[Items listed in a dataset]
-=-=-
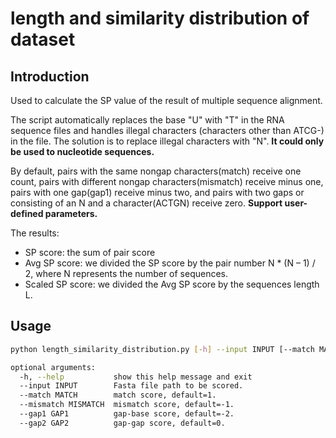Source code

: # length and similarity distribution of dataset
## Introduction
Used to calculate the SP value of the result of multiple sequence alignment.

The script automatically replaces the base "U" with "T" in the RNA sequence files and handles illegal characters (characters other than ATCG-) in the file. The solution is to replace illegal characters with "N". **It could only be used to nucleotide sequences.**

By default, pairs with the same nongap characters(match) receive one count, pairs with different nongap characters(mismatch) receive minus one, pairs with one gap(gap1) receive minus two, and pairs with two gaps or consisting of an N and a character(ACTGN) receive zero. **Support user-defined parameters.**

The results:
- SP score: the sum of pair score
- Avg SP score: we divided the SP score by the pair number N * (N – 1) / 2, where N represents the number of sequences.
- Scaled SP score: we divided the Avg SP score by the sequences length L.
## Usage
```bash
python length_similarity_distribution.py [-h] --input INPUT [--match MATCH] [--mismatch MISMATCH] [--gap1 GAP1] [--gap2 GAP2]

optional arguments:
  -h, --help           show this help message and exit
  --input INPUT        Fasta file path to be scored.
  --match MATCH        match score, default=1.
  --mismatch MISMATCH  mismatch score, default=-1.
  --gap1 GAP1          gap-base score, default=-2.
  --gap2 GAP2          gap-gap score, default=0.
```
-=-=-
■ INSTRUCTIONS FOR THE TASK
Your answer should be the lines above, from the line containing "distribution of dataset" up to and including the line containing "Used to calculate", reproduced exactly and with nothing else.

■ SOLUTION
: # length and similarity distribution of dataset
## Introduction
Used to calculate the SP value of the result of multiple sequence alignment.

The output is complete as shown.